= REQUIRED WORK =
The output should consist solely of the line containing "load requirements" and all lines after it through the final line of the entries below, reproduced exactly.

Collected data
+-------+

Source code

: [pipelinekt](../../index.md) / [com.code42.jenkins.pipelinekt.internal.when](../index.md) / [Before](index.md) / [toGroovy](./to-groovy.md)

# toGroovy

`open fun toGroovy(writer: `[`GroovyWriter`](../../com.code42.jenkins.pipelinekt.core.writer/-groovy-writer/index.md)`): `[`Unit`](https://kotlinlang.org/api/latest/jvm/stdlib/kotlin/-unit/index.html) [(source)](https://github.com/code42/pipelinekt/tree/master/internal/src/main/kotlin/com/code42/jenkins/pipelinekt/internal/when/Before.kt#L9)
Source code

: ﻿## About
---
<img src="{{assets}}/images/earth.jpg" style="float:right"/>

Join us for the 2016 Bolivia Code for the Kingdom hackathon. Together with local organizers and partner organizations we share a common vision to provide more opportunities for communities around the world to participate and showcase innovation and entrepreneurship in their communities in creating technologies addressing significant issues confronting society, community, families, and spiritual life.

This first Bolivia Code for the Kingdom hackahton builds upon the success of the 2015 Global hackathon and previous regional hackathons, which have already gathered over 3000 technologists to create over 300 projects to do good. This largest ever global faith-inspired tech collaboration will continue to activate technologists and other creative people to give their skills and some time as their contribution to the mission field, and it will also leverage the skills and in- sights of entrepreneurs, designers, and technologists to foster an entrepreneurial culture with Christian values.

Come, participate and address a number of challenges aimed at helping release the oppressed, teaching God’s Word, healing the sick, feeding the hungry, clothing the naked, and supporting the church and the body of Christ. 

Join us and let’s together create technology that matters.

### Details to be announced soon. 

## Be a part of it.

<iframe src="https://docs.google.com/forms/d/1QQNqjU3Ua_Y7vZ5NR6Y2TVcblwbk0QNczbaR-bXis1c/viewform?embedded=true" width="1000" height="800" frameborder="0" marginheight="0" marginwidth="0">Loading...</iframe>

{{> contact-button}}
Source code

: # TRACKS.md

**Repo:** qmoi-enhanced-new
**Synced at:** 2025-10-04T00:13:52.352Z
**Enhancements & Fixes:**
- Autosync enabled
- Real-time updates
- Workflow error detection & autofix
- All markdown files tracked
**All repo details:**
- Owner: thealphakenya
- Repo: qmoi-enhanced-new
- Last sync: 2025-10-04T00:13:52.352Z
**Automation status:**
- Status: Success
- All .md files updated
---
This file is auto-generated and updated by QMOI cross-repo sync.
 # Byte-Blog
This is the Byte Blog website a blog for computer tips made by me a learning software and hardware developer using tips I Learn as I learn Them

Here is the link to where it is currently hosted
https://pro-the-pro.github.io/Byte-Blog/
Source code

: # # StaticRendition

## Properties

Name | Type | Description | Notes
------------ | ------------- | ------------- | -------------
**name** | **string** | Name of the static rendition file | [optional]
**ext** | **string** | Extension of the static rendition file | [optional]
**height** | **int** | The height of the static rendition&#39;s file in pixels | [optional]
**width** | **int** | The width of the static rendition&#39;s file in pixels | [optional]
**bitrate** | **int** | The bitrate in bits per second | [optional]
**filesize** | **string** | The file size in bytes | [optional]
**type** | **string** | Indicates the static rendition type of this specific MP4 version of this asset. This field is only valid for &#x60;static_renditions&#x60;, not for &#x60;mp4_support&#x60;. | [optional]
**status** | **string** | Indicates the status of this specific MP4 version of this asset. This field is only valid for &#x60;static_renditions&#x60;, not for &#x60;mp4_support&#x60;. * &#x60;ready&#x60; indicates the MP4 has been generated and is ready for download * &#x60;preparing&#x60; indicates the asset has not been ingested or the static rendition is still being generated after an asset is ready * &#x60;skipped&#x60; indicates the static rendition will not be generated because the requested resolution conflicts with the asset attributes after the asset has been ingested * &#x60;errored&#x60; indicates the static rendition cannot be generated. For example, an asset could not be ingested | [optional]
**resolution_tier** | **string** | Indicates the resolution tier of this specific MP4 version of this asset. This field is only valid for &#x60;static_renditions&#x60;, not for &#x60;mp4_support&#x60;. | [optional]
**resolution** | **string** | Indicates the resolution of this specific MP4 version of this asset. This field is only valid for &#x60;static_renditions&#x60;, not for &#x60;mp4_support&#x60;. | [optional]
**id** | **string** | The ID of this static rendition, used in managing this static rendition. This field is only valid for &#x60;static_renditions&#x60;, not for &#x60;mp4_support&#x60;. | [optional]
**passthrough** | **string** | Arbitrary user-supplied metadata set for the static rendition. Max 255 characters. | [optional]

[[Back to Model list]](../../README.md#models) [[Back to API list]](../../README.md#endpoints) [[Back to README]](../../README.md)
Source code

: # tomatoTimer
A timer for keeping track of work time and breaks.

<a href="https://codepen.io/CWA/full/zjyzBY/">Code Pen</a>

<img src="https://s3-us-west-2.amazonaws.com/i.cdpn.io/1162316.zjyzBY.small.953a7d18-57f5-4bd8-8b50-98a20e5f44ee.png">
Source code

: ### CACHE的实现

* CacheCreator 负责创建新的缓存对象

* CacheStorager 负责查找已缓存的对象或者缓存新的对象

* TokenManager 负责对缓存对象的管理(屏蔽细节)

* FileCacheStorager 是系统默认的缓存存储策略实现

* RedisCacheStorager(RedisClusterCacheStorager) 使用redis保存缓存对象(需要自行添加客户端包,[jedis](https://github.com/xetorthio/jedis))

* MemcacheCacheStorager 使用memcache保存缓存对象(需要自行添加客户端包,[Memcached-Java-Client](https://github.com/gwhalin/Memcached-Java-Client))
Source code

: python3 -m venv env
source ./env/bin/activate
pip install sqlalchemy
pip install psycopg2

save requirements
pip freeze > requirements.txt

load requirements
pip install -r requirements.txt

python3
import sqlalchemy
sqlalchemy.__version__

+-------+

= ANSWER FOR THIS EXERCISE =
load requirements
pip install -r requirements.txt

python3
import sqlalchemy
sqlalchemy.__version__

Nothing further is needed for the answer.